**INSTRUCTIONS FOR THE TASK:**
An accurate, complete copy of the records below is required.

--*--

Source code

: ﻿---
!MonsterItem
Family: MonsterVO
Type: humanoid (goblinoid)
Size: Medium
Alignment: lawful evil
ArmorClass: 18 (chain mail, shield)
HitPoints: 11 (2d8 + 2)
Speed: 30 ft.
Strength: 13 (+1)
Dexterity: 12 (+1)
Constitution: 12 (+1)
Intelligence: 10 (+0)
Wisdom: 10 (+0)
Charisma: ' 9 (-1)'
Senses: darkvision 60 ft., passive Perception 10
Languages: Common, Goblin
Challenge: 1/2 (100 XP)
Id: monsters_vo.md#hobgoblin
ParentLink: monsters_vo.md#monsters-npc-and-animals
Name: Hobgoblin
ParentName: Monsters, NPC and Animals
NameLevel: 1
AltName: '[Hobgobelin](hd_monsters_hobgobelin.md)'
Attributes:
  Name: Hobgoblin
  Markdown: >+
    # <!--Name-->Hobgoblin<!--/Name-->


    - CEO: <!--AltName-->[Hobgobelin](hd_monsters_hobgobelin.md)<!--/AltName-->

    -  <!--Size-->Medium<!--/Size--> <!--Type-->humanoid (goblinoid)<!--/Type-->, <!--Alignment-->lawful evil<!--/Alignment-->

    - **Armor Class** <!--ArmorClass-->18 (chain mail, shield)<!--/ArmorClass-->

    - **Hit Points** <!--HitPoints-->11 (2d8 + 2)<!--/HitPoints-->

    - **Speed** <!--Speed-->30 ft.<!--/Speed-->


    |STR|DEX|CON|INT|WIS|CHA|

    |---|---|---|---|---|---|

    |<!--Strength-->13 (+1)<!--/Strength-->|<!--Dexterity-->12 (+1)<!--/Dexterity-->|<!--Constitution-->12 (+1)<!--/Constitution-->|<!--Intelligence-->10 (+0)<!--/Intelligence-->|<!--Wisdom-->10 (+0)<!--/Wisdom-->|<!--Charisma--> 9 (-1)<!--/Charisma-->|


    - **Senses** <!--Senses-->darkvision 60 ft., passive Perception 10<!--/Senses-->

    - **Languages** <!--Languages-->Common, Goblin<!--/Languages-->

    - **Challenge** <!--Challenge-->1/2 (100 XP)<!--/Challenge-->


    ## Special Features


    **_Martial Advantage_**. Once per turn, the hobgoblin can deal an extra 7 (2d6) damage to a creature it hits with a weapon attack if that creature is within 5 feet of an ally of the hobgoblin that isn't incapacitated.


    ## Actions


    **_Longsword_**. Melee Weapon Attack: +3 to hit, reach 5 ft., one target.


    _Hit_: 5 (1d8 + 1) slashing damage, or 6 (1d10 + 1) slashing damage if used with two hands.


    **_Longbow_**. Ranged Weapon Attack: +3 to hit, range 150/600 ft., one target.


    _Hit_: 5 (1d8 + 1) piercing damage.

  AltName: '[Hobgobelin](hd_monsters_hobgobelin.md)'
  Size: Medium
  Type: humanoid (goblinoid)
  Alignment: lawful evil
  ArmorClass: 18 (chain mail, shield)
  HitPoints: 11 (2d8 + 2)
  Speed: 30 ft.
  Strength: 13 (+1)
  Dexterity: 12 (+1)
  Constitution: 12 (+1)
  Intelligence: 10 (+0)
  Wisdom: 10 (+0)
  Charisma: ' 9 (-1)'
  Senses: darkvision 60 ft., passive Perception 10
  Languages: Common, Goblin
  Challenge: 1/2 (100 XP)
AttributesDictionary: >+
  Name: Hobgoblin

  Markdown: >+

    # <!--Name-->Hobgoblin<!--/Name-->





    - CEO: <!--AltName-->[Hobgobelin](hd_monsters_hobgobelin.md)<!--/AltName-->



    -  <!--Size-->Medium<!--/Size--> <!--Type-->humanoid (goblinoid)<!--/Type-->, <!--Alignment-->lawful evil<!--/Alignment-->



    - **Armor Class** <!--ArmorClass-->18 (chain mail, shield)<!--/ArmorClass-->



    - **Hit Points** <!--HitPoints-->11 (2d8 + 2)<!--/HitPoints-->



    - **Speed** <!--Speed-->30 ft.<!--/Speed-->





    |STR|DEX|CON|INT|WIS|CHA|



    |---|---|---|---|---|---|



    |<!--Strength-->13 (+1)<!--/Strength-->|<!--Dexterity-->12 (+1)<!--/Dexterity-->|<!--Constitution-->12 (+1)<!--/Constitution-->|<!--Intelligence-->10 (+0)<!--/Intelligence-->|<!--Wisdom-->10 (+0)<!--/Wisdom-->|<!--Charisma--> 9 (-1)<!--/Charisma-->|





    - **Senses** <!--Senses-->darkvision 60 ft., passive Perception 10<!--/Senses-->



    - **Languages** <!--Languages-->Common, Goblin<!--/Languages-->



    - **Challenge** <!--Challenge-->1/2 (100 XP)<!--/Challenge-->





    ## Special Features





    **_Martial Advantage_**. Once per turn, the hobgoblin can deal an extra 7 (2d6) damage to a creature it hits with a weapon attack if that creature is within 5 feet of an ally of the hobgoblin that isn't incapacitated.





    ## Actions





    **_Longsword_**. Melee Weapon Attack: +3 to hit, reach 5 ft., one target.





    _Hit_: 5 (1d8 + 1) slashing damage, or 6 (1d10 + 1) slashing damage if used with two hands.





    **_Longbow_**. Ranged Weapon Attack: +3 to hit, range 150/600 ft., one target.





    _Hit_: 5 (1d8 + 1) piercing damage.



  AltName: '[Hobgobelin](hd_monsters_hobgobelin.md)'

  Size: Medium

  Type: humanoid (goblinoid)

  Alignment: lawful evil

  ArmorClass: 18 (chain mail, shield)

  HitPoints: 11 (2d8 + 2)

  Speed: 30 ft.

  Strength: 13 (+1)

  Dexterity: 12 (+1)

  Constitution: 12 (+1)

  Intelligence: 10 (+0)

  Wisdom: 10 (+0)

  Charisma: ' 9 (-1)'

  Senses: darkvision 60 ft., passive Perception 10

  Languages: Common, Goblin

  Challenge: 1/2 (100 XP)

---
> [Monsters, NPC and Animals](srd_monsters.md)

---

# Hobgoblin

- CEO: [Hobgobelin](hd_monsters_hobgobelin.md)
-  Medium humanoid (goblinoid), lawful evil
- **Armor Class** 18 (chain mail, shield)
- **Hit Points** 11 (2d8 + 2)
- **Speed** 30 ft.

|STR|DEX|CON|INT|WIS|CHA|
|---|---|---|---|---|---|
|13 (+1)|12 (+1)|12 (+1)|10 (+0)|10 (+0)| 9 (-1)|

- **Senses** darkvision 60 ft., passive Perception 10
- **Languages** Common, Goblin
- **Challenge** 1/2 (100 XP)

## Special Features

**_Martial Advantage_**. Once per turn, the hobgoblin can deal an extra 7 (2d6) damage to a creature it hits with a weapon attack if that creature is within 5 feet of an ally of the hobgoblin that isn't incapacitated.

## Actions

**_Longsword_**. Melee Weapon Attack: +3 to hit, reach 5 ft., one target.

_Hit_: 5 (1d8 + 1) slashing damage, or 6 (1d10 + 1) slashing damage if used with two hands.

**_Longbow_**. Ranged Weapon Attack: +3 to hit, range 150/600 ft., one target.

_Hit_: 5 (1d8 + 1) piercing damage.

--*--

**TASK SOLUTION:**
Source code

: ﻿---
!MonsterItem
Family: MonsterVO
Type: humanoid (goblinoid)
Size: Medium
Alignment: lawful evil
ArmorClass: 18 (chain mail, shield)
HitPoints: 11 (2d8 + 2)
Speed: 30 ft.
Strength: 13 (+1)
Dexterity: 12 (+1)
Constitution: 12 (+1)
Intelligence: 10 (+0)
Wisdom: 10 (+0)
Charisma: ' 9 (-1)'
Senses: darkvision 60 ft., passive Perception 10
Languages: Common, Goblin
Challenge: 1/2 (100 XP)
Id: monsters_vo.md#hobgoblin
ParentLink: monsters_vo.md#monsters-npc-and-animals
Name: Hobgoblin
ParentName: Monsters, NPC and Animals
NameLevel: 1
AltName: '[Hobgobelin](hd_monsters_hobgobelin.md)'
Attributes:
  Name: Hobgoblin
  Markdown: >+
    # <!--Name-->Hobgoblin<!--/Name-->


    - CEO: <!--AltName-->[Hobgobelin](hd_monsters_hobgobelin.md)<!--/AltName-->

    -  <!--Size-->Medium<!--/Size--> <!--Type-->humanoid (goblinoid)<!--/Type-->, <!--Alignment-->lawful evil<!--/Alignment-->

    - **Armor Class** <!--ArmorClass-->18 (chain mail, shield)<!--/ArmorClass-->

    - **Hit Points** <!--HitPoints-->11 (2d8 + 2)<!--/HitPoints-->

    - **Speed** <!--Speed-->30 ft.<!--/Speed-->


    |STR|DEX|CON|INT|WIS|CHA|

    |---|---|---|---|---|---|

    |<!--Strength-->13 (+1)<!--/Strength-->|<!--Dexterity-->12 (+1)<!--/Dexterity-->|<!--Constitution-->12 (+1)<!--/Constitution-->|<!--Intelligence-->10 (+0)<!--/Intelligence-->|<!--Wisdom-->10 (+0)<!--/Wisdom-->|<!--Charisma--> 9 (-1)<!--/Charisma-->|


    - **Senses** <!--Senses-->darkvision 60 ft., passive Perception 10<!--/Senses-->

    - **Languages** <!--Languages-->Common, Goblin<!--/Languages-->

    - **Challenge** <!--Challenge-->1/2 (100 XP)<!--/Challenge-->


    ## Special Features


    **_Martial Advantage_**. Once per turn, the hobgoblin can deal an extra 7 (2d6) damage to a creature it hits with a weapon attack if that creature is within 5 feet of an ally of the hobgoblin that isn't incapacitated.


    ## Actions


    **_Longsword_**. Melee Weapon Attack: +3 to hit, reach 5 ft., one target.


    _Hit_: 5 (1d8 + 1) slashing damage, or 6 (1d10 + 1) slashing damage if used with two hands.


    **_Longbow_**. Ranged Weapon Attack: +3 to hit, range 150/600 ft., one target.


    _Hit_: 5 (1d8 + 1) piercing damage.

  AltName: '[Hobgobelin](hd_monsters_hobgobelin.md)'
  Size: Medium
  Type: humanoid (goblinoid)
  Alignment: lawful evil
  ArmorClass: 18 (chain mail, shield)
  HitPoints: 11 (2d8 + 2)
  Speed: 30 ft.
  Strength: 13 (+1)
  Dexterity: 12 (+1)
  Constitution: 12 (+1)
  Intelligence: 10 (+0)
  Wisdom: 10 (+0)
  Charisma: ' 9 (-1)'
  Senses: darkvision 60 ft., passive Perception 10
  Languages: Common, Goblin
  Challenge: 1/2 (100 XP)
AttributesDictionary: >+
  Name: Hobgoblin

  Markdown: >+

    # <!--Name-->Hobgoblin<!--/Name-->





    - CEO: <!--AltName-->[Hobgobelin](hd_monsters_hobgobelin.md)<!--/AltName-->



    -  <!--Size-->Medium<!--/Size--> <!--Type-->humanoid (goblinoid)<!--/Type-->, <!--Alignment-->lawful evil<!--/Alignment-->



    - **Armor Class** <!--ArmorClass-->18 (chain mail, shield)<!--/ArmorClass-->



    - **Hit Points** <!--HitPoints-->11 (2d8 + 2)<!--/HitPoints-->



    - **Speed** <!--Speed-->30 ft.<!--/Speed-->





    |STR|DEX|CON|INT|WIS|CHA|



    |---|---|---|---|---|---|



    |<!--Strength-->13 (+1)<!--/Strength-->|<!--Dexterity-->12 (+1)<!--/Dexterity-->|<!--Constitution-->12 (+1)<!--/Constitution-->|<!--Intelligence-->10 (+0)<!--/Intelligence-->|<!--Wisdom-->10 (+0)<!--/Wisdom-->|<!--Charisma--> 9 (-1)<!--/Charisma-->|





    - **Senses** <!--Senses-->darkvision 60 ft., passive Perception 10<!--/Senses-->



    - **Languages** <!--Languages-->Common, Goblin<!--/Languages-->



    - **Challenge** <!--Challenge-->1/2 (100 XP)<!--/Challenge-->





    ## Special Features





    **_Martial Advantage_**. Once per turn, the hobgoblin can deal an extra 7 (2d6) damage to a creature it hits with a weapon attack if that creature is within 5 feet of an ally of the hobgoblin that isn't incapacitated.





    ## Actions





    **_Longsword_**. Melee Weapon Attack: +3 to hit, reach 5 ft., one target.





    _Hit_: 5 (1d8 + 1) slashing damage, or 6 (1d10 + 1) slashing damage if used with two hands.





    **_Longbow_**. Ranged Weapon Attack: +3 to hit, range 150/600 ft., one target.





    _Hit_: 5 (1d8 + 1) piercing damage.



  AltName: '[Hobgobelin](hd_monsters_hobgobelin.md)'

  Size: Medium

  Type: humanoid (goblinoid)

  Alignment: lawful evil

  ArmorClass: 18 (chain mail, shield)

  HitPoints: 11 (2d8 + 2)

  Speed: 30 ft.

  Strength: 13 (+1)

  Dexterity: 12 (+1)

  Constitution: 12 (+1)

  Intelligence: 10 (+0)

  Wisdom: 10 (+0)

  Charisma: ' 9 (-1)'

  Senses: darkvision 60 ft., passive Perception 10

  Languages: Common, Goblin

  Challenge: 1/2 (100 XP)

---
> [Monsters, NPC and Animals](srd_monsters.md)

---

# Hobgoblin

- CEO: [Hobgobelin](hd_monsters_hobgobelin.md)
-  Medium humanoid (goblinoid), lawful evil
- **Armor Class** 18 (chain mail, shield)
- **Hit Points** 11 (2d8 + 2)
- **Speed** 30 ft.

|STR|DEX|CON|INT|WIS|CHA|
|---|---|---|---|---|---|
|13 (+1)|12 (+1)|12 (+1)|10 (+0)|10 (+0)| 9 (-1)|

- **Senses** darkvision 60 ft., passive Perception 10
- **Languages** Common, Goblin
- **Challenge** 1/2 (100 XP)

## Special Features

**_Martial Advantage_**. Once per turn, the hobgoblin can deal an extra 7 (2d6) damage to a creature it hits with a weapon attack if that creature is within 5 feet of an ally of the hobgoblin that isn't incapacitated.

## Actions

**_Longsword_**. Melee Weapon Attack: +3 to hit, reach 5 ft., one target.

_Hit_: 5 (1d8 + 1) slashing damage, or 6 (1d10 + 1) slashing damage if used with two hands.

**_Longbow_**. Ranged Weapon Attack: +3 to hit, range 150/600 ft., one target.

_Hit_: 5 (1d8 + 1) piercing damage.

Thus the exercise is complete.